Souley Boum

No. 0 – UCAM Murcia
- Position: Point guard / shooting guard
- League: Liga ACB

Personal information
- Born: January 26, 1999 (age 27) Oakland, California, U.S.
- Listed height: 6 ft 3 in (1.91 m)
- Listed weight: 175 lb (79 kg)

Career information
- High school: Oakland Tech (Oakland, California)
- College: San Francisco (2017–2018); UTEP (2019–2022); Xavier (2022–2023);
- NBA draft: 2023: undrafted
- Playing career: 2023–present

Career history
- 2023–2024: Grand Rapids Gold
- 2024: MKS Dąbrowa Górnicza
- 2024–2025: Limoges CSP
- 2025–2026: BC Vienna
- 2026–present: UCAM Murcia

Career highlights
- First-team All-Big East (2023); Second-team All-Conference USA (2022); Third-team All-Conference USA (2021); WCC All-Freshman team (2018);
- Stats at NBA.com
- Stats at Basketball Reference

= Souley Boum =

American basketball player

Souleymane Boum (born January 26, 1999) is an American professional basketball player for UCAM Murcia of the Liga ACB. He played college basketball for the San Francisco Dons, UTEP Miners and Xavier Musketeers.

==High school and college career==
Boum starred at Oakland Technical High School, where he was twice named Oakland Athletic League player of the year. His success in high school and on the AAU circuit led to a scholarship offer from the nearby University of San Francisco, where he quickly earned a starting spot and was named to the West Coast Conference All-Freshman team. Following the season, he transferred to UTEP. In three seasons at UTEP, Boum proved an effective scorer, averaging 16.9 points per game.
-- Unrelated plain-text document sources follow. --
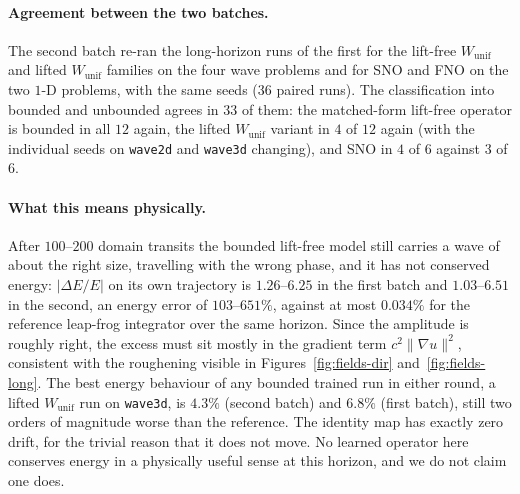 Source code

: \documentclass[11pt]{article}
\theoremstyle{definition}
\theoremstyle{remark}
\newcommand{\Wu}{W_{\mathrm{unif}}}
\begin{document}
\paragraph{Agreement between the two batches.} The second batch re-ran the
long-horizon runs of the first for the lift-free $\Wu$ and lifted $\Wu$ families on
the four wave problems and for SNO and FNO on the two $1$-D problems, with the
same seeds ($36$ paired runs). The classification into bounded and unbounded agrees in $33$
of them: the matched-form lift-free operator is bounded in all $12$ again, the
lifted $\Wu$ variant in $4$ of $12$ again (with the individual seeds on
\texttt{wave2d} and \texttt{wave3d} changing), and SNO in $4$ of $6$ against $3$ of $6$.

\paragraph{What this means physically.} After $100$--$200$ domain transits the
bounded lift-free model still carries a wave of about the right size, travelling
with the wrong phase, and it has not conserved energy: $|\Delta E/E|$ on its own
trajectory is $1.26$--$6.25$ in the first batch and $1.03$--$6.51$ in the
second, an energy error of $103$--$651\%$, against at most $0.034\%$ for the
reference leap-frog integrator over the same horizon. Since
the amplitude is roughly right, the excess must sit mostly in the gradient term
$c^{2}\lVert\nabla u\rVert^{2}$, consistent with the roughening visible in
Figures~\ref{fig:fields-dir} and~\ref{fig:fields-long}. The best energy
behaviour of any bounded trained run in either round, a lifted $\Wu$ run on
\texttt{wave3d}, is $4.3\%$ (second batch) and $6.8\%$ (first batch), still two orders
of magnitude worse than the reference. The identity map has exactly zero drift,
for the trivial reason that it does not move. No learned operator here conserves
energy in a physically useful sense at this horizon, and we do not claim one
does.
\end{document}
Boum then transferred to Xavier for the extra season of eligibility granted by the NCAA for players whose careers were affected by COVID-19. Boum moved to the point guard position and led the Musketeers to a second-place finish in the Big East Conference. He passed the 2,000 career point milestone on December 3, 2022, in a game against West Virginia. At the close of the regular season he was named first-team All-Big East.

==Professional career==
After going undrafted in the 2023 NBA draft, Boum joined the Sacramento Kings for the 2023 NBA Summer League

On September 29, 2023, he signed with the Denver Nuggets. However, he was waived on October 13. On October 30, he joined the Grand Rapids Gold.

On July 27, 2024, Boum signed with MKS Dąbrowa Górnicza of the Polish Basketball League.

On November 18, 2024, he signed with Limoges CSP of the LNB Pro A.

On August 26, 2025, he signed with GGMT Vienna of the Austrian Basketball Superliga.

On July 18, 2026, he signed with UCAM Murcia of the Liga ACB.

==Personal life==
Boum is of Guinean descent, born after his mother emigrated to the United States.